Biostatistician Community Webinar – Databases in the Tidyverse

November 15 @ 1:00 pm - 2:30 pm

Presenters: Ben Baumer, Smith College Program in Statistical and Data Sciences and Nicholas Horton, Amherst College Department of Mathematics and Statistics
Date and Time: Wednesday, November 15, 2017, 1:00 p.m. – 2:30 p.m. EST
Webinar location: Bloomberg School of Public Health, 6th floor, Room E6519

The dplyr package within R provides a flexible and powerful syntax for data wrangling operations. However, data objects within R are typically stored in memory and performance issues may arise as data become large. Database management systems implementing SQL (structured query language) provide a ubiquitous architecture for storing and querying data that is relational in nature. While there has been support for data retrieval in R from relational databases such as MySQL, SQLite, and Postgres, recent advances that have added interfaces between R and SQL enable users to seamlessly leverage storage and retrieval mechanisms while remaining within R. In this webinar, we will review key idioms for data wrangling within dplyr, introduce the backend interfaces for common database systems, provide examples of ways that the dplyr engine translates a data pipeline, and discuss common misconceptions and performance issues.

About the Presenters:
Benjamin S. Baumer is an assistant professor in the Statistical & Data Sciences program at Smith College. He has been a practicing data scientist since 2004, when he became the first full-time statistical analyst for the New York Mets. Ben is a co-author of The Sabermetric Revolution and Modern Data Science with R, and won the 2016 Contemporary Baseball Analysis Award from the Society for American Baseball Research.
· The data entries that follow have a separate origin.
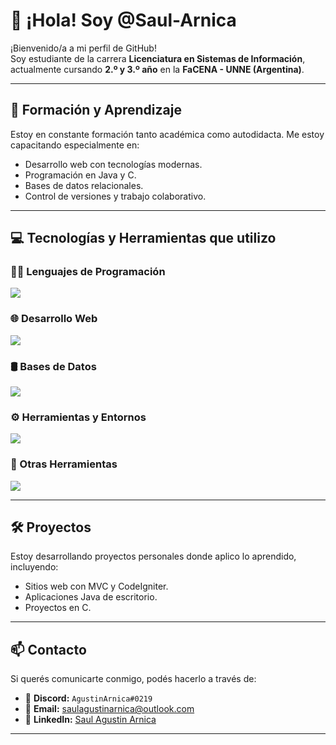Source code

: # 👋 ¡Hola! Soy @Saul-Arnica

¡Bienvenido/a a mi perfil de GitHub!  
Soy estudiante de la carrera **Licenciatura en Sistemas de Información**, actualmente cursando **2.º y 3.º año** en la **FaCENA - UNNE (Argentina)**.

---

## 🌱 Formación y Aprendizaje

Estoy en constante formación tanto académica como autodidacta. Me estoy capacitando especialmente en:

- Desarrollo web con tecnologías modernas.
- Programación en Java y C.
- Bases de datos relacionales.
- Control de versiones y trabajo colaborativo.

---

## 💻 Tecnologías y Herramientas que utilizo

### 👨‍💻 Lenguajes de Programación  
<img src="https://skillicons.dev/icons?i=java,js,c" />

### 🌐 Desarrollo Web  
<img src="https://skillicons.dev/icons?i=html,css,bootstrap,codeigniter" />

### 🛢️ Bases de Datos  
<img src="https://skillicons.dev/icons?i=mysql" />

### ⚙️ Herramientas y Entornos  
<img src="https://skillicons.dev/icons?i=git,vscode,visualstudio,sublime,windows,linux,bash, " />

### 🧠 Otras Herramientas  
<img src="https://skillicons.dev/icons?i=arduino,notion" />

---

## 🛠️ Proyectos

Estoy desarrollando proyectos personales donde aplico lo aprendido, incluyendo:

- Sitios web con MVC y CodeIgniter.
- Aplicaciones Java de escritorio.
- Proyectos en C.

---

## 📫 Contacto

Si querés comunicarte conmigo, podés hacerlo a través de:

- 💬 **Discord:** `AgustinArnica#0219`  
- 📧 **Email:** [saulagustinarnica@outlook.com](mailto:saulagustinarnica@outlook.com)  
- 💼 **LinkedIn:** [Saul Agustin Arnica](https://www.linkedin.com/in/saul-agustin-arnica-ar/)

---

<!---
Saul-Arnica/Saul-Arnica es un ✨ repositorio especial ✨ porque su archivo `README.md` aparece en tu perfil de GitHub.
Podés hacer clic en el enlace de vista previa para ver tus cambios.
--->
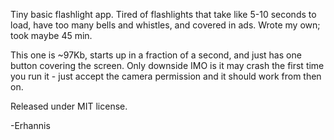 Tiny basic flashlight app.  Tired of flashlights that take like 5-10 seconds to load, have too many bells and whistles, and covered in ads.  Wrote my own; took maybe 45 min.

This one is ~97Kb, starts up in a fraction of a second, and just has one button covering the screen.  Only downside IMO is it may crash the first time you run it - just accept the camera permission and it should work from then on.

Released under MIT license.

-Erhannis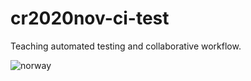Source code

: # cr2020nov-ci-test
Teaching automated testing and collaborative workflow.

![norway](https://i.pinimg.com/originals/d6/4e/4f/d64e4f4e85975c965f057169a3898898.jpg)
Nicholas Horton is Professor of Statistics at Amherst College, with methodologic research interests in longitudinal regression models, missing data methods, and statistical computing. He graduated from the Harvard TH Chan School of Public Health in 1999. Nick has received the ASA’s Founders Award, the Waller Education Award, the William Warde Mu Sigma Rho Education Award, and the MAA Hogg Award for Excellence in Teaching. He has published more than 160 papers, co-authored a series of four books on statistical computing and data science, and was co-PI on the NSF funded MOSAIC project. Nick is a Fellow of the ASA, served as a member of the ASA Board, chairs the Committee of Presidents of Statistical Societies and is the past-chair of the ASA Section on Statistical Education. He is a member of the National Academies of Sciences Committee on Applied and Theoretical Statistics and two Academy studies on undergraduate data science education.